Journally Speaking: Gasoil storm

March 6, 2023
Global gasoil supply-demand balances tightened in 2021 and 2022 following a surge in inventories caused by the pandemic in 2020, with shutdowns and thin margins reducing refinery activities.

Global gasoil supply-demand balances tightened in 2021 and 2022 following a surge in inventories caused by the pandemic in 2020, with shutdowns and thin margins reducing refinery activities. In 2022, collective Organization for Economic Co-operation and Development (OECD) industry and government inventories fell to their lowest levels since second-quarter 2008, driving up record price premiums to crude. Tensions have eased recently due to factors such as slower gasoil demand growth, the commissioning of new refineries, and higher yields from non-Russian countries, especially China.
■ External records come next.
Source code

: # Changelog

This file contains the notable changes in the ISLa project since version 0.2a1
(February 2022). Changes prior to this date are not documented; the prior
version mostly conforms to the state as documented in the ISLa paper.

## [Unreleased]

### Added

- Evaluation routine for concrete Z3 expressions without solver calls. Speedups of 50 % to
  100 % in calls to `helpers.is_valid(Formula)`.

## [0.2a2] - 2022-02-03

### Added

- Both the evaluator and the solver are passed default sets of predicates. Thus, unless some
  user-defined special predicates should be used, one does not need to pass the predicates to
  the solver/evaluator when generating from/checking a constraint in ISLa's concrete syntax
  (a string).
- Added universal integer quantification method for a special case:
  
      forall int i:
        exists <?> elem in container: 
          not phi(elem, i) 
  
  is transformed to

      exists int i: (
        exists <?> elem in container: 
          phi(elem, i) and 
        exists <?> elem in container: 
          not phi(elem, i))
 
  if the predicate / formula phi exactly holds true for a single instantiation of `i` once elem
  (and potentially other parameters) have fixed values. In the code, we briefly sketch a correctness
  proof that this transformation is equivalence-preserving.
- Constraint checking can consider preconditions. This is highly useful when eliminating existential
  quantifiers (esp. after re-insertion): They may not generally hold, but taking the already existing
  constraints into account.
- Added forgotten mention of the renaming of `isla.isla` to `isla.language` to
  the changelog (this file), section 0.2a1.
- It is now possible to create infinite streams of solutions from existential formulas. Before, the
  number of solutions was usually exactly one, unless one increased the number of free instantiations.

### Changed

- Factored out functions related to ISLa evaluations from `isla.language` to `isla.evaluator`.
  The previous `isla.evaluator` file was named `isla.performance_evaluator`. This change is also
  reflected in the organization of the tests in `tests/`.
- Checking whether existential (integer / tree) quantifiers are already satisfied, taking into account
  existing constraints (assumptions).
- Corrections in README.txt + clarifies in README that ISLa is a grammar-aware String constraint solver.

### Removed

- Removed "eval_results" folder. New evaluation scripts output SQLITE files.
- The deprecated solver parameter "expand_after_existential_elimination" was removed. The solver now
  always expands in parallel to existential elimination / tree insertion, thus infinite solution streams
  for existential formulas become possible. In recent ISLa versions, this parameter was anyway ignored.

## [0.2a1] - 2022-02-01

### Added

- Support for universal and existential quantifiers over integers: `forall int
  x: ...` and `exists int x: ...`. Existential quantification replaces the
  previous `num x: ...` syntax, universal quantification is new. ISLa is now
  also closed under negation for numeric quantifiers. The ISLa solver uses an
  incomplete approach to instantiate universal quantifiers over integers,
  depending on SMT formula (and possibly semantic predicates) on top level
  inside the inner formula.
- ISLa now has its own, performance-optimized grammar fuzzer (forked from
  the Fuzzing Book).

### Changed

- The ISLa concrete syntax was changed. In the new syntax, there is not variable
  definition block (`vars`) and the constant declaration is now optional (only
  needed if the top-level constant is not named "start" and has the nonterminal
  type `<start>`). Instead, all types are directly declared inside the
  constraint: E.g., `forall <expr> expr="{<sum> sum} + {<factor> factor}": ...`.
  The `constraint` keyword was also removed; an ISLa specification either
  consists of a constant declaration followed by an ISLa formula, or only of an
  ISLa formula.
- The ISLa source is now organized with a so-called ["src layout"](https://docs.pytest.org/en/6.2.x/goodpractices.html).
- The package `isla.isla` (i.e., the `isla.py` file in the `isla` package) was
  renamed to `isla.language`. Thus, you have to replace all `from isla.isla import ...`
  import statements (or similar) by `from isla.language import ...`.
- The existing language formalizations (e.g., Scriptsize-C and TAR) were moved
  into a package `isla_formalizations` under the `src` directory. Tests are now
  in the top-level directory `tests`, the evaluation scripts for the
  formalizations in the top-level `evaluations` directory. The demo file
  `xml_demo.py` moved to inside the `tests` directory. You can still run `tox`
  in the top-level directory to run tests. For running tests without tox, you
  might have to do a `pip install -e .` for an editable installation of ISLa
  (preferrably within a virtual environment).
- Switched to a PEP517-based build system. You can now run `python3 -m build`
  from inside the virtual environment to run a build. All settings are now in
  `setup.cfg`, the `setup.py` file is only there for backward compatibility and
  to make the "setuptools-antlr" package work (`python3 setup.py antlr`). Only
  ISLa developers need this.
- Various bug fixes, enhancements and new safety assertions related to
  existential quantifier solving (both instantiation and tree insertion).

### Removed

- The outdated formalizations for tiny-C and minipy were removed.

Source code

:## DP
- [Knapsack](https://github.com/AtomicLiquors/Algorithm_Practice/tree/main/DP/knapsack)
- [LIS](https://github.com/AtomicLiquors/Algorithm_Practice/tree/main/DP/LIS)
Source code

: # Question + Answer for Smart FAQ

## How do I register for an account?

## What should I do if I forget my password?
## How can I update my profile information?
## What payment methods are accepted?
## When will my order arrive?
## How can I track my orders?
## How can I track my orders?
Data from International Energy Agency (IEA) shows that, after a recent build, current global gasoil inventories are close to levels seen at end-2019. While gasoil price premiums over crude have narrowed significantly since October 2022 as French refineries came back online from strikes, they remain high compared with historical values despite European Union embargoes having not yet affected Russian gasoil exports.

Russian gasoil supply

Persistently high premiums point to market uncertainties. It is still unclear how the EU’s embargoes and price cap on Russian oil products, which went into effect in early February, will affect trade flows and reshape market balances.

Europe has been the center of Russian gasoil trade flows, accounting for 60% of the country’s total gasoil exports. Now, as Europe seeks alternate sources of imports from the Middle East and East Asia, cargoes flowing from Russia to the EU are also finding new destinations. Since December 2022, some 250,000 b/d of Russian gasoil exports to Western Europe have shifted to North Africa, the Middle East, and West Africa.

However, questions remain about where the displaced Russian gasoil may go and the extent to which Russian refiners may be forced to cut output as trade flows are reoriented. Russia could struggle to export more gasoil to non-European destinations under the European sanctions in place. Higher exports to Africa and Latin America may be limited by the dominance of European or US linked companies in product retailing, IEA noted.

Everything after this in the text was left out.